→ Exercise: For each line in the records that contains "vertices", make a copy.

[Data records]

============================================================

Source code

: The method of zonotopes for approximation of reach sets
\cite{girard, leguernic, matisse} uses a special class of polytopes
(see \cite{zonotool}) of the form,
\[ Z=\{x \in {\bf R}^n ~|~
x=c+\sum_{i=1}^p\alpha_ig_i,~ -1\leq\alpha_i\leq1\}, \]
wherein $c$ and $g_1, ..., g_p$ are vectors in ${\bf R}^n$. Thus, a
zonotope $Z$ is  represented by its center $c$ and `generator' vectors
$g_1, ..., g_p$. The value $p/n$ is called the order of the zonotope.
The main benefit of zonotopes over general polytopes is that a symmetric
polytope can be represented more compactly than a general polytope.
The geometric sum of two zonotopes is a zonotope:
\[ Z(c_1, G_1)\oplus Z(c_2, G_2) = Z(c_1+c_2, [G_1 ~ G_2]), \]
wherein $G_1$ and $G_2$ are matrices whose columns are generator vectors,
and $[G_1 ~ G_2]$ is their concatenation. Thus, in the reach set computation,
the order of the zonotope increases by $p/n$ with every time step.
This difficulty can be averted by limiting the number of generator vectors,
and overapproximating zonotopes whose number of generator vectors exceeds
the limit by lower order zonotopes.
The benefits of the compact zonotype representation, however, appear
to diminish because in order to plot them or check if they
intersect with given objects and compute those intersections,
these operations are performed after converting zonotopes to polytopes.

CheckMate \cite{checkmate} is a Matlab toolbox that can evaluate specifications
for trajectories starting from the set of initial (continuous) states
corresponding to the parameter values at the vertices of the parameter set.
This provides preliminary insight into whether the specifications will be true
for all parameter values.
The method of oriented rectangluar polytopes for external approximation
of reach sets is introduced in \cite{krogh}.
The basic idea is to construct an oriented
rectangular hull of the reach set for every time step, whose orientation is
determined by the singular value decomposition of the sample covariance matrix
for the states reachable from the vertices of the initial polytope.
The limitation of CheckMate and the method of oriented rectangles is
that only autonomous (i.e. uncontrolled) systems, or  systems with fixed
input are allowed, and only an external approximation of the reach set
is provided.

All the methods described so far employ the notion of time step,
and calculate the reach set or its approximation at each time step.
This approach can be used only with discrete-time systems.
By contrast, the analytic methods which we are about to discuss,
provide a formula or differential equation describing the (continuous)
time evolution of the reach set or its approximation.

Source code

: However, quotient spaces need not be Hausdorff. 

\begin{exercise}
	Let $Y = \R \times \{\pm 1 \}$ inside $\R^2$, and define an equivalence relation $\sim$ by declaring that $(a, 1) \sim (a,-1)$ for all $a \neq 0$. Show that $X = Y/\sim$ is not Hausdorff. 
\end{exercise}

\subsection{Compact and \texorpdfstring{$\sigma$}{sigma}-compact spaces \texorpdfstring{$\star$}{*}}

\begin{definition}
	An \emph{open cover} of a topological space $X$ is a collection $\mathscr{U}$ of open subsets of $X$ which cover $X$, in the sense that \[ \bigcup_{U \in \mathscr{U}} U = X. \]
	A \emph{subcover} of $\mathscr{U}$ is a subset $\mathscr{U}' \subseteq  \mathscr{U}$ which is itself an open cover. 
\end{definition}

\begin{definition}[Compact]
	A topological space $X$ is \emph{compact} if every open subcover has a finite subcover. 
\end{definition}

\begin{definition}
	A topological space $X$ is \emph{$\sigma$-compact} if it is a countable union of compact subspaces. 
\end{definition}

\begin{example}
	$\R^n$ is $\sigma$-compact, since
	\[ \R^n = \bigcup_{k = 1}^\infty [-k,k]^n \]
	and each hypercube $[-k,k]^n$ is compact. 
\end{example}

============================================================

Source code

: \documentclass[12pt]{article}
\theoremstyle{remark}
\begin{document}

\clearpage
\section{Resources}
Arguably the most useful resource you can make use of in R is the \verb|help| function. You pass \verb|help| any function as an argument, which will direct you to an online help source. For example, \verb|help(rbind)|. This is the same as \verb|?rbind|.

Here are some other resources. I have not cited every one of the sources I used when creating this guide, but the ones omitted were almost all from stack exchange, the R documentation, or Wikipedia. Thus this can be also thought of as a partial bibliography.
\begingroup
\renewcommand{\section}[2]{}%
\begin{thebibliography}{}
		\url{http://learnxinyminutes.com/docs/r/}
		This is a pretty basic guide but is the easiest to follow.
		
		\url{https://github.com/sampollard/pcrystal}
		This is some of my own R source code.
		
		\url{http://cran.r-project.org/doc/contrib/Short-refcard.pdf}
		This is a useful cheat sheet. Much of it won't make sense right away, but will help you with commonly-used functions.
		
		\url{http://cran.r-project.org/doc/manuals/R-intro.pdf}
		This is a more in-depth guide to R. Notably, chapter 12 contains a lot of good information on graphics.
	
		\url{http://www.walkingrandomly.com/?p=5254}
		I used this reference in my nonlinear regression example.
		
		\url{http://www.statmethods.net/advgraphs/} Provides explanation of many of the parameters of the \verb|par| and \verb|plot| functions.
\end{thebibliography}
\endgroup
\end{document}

============================================================

→ Task solution:
corresponding to the parameter values at the vertices of the parameter set.
for the states reachable from the vertices of the initial polytope.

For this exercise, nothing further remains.